▶ _Task_
Transcribe the whole listing below. Pictures do not go in the copy.

▶ _Stored data_
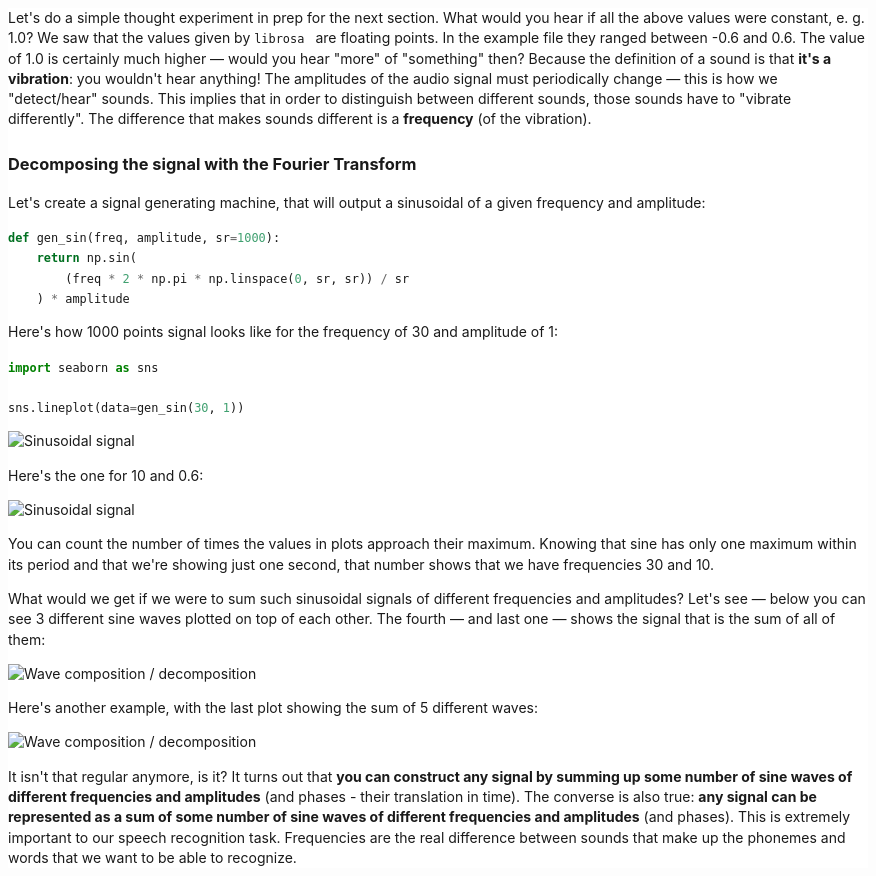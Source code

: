 Let's do a simple thought experiment in prep for the next section. What would you hear if all the above values were constant, e. g. 1.0? We saw that the values given by `librosa ` are floating points. In the example file they ranged between -0.6 and 0.6. The value of 1.0 is certainly much higher — would you hear "more" of "something" then? Because the definition of a sound is that **it's a vibration**: you wouldn't hear anything! The amplitudes of the audio signal must periodically change — this is how we "detect/hear" sounds. This implies that in order to distinguish between different sounds, those sounds have to "vibrate differently". The difference that makes sounds different is a **frequency** (of the vibration).

### Decomposing the signal with the Fourier Transform

Let's create a signal generating machine, that will output a sinusoidal of a given frequency and amplitude:

```python
def gen_sin(freq, amplitude, sr=1000):
    return np.sin(
        (freq * 2 * np.pi * np.linspace(0, sr, sr)) / sr
    ) * amplitude
```

Here's how 1000 points signal looks like for the frequency of 30 and amplitude of 1:

```python
import seaborn as sns

sns.lineplot(data=gen_sin(30, 1))
```

![](/blog/2019/01/14/speech-recognition-with-tensorflow/signal-1000-30-1.png "Sinusoidal signal")

Here's the one for 10 and 0.6:

![](/blog/2019/01/14/speech-recognition-with-tensorflow/signal-1000-10-0.6.png "Sinusoidal signal")

You can count the number of times the values in plots approach their maximum. Knowing that sine has only one maximum within its period and that we're showing just one second, that number shows that we have frequencies 30 and 10. 

What would we get if we were to sum such sinusoidal signals of different frequencies and amplitudes? Let's see — below you can see 3 different sine waves plotted on top of each other. The fourth — and last one — shows the signal that is the sum of all of them:

![](/blog/2019/01/14/speech-recognition-with-tensorflow/wave-decomposition-2.png "Wave composition / decomposition")

Here's another example, with the last plot showing the sum of 5 different waves:

![](/blog/2019/01/14/speech-recognition-with-tensorflow/wave-decomposition-1.png "Wave composition / decomposition")

It isn't that regular anymore, is it? It turns out that **you can construct any signal by summing up some number of sine waves of different frequencies and amplitudes** (and phases - their translation in time). The converse is also true: **any signal can be represented as a sum of some number of sine waves of different frequencies and amplitudes** (and phases). This is extremely important to our speech recognition task. Frequencies are the real difference between sounds that make up the phonemes and words that we want to be able to recognize.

▶ _Completed task_
Source code

: Let's do a simple thought experiment in prep for the next section. What would you hear if all the above values were constant, e. g. 1.0? We saw that the values given by `librosa ` are floating points. In the example file they ranged between -0.6 and 0.6. The value of 1.0 is certainly much higher — would you hear "more" of "something" then? Because the definition of a sound is that **it's a vibration**: you wouldn't hear anything! The amplitudes of the audio signal must periodically change — this is how we "detect/hear" sounds. This implies that in order to distinguish between different sounds, those sounds have to "vibrate differently". The difference that makes sounds different is a **frequency** (of the vibration).

### Decomposing the signal with the Fourier Transform

Let's create a signal generating machine, that will output a sinusoidal of a given frequency and amplitude:

```python
def gen_sin(freq, amplitude, sr=1000):
    return np.sin(
        (freq * 2 * np.pi * np.linspace(0, sr, sr)) / sr
    ) * amplitude
```

Here's how 1000 points signal looks like for the frequency of 30 and amplitude of 1:

```python
import seaborn as sns

sns.lineplot(data=gen_sin(30, 1))
```

![](/blog/2019/01/14/speech-recognition-with-tensorflow/signal-1000-30-1.png "Sinusoidal signal")

Here's the one for 10 and 0.6:

![](/blog/2019/01/14/speech-recognition-with-tensorflow/signal-1000-10-0.6.png "Sinusoidal signal")

You can count the number of times the values in plots approach their maximum. Knowing that sine has only one maximum within its period and that we're showing just one second, that number shows that we have frequencies 30 and 10. 

What would we get if we were to sum such sinusoidal signals of different frequencies and amplitudes? Let's see — below you can see 3 different sine waves plotted on top of each other. The fourth — and last one — shows the signal that is the sum of all of them:

![](/blog/2019/01/14/speech-recognition-with-tensorflow/wave-decomposition-2.png "Wave composition / decomposition")

Here's another example, with the last plot showing the sum of 5 different waves:

![](/blog/2019/01/14/speech-recognition-with-tensorflow/wave-decomposition-1.png "Wave composition / decomposition")

It isn't that regular anymore, is it? It turns out that **you can construct any signal by summing up some number of sine waves of different frequencies and amplitudes** (and phases - their translation in time). The converse is also true: **any signal can be represented as a sum of some number of sine waves of different frequencies and amplitudes** (and phases). This is extremely important to our speech recognition task. Frequencies are the real difference between sounds that make up the phonemes and words that we want to be able to recognize.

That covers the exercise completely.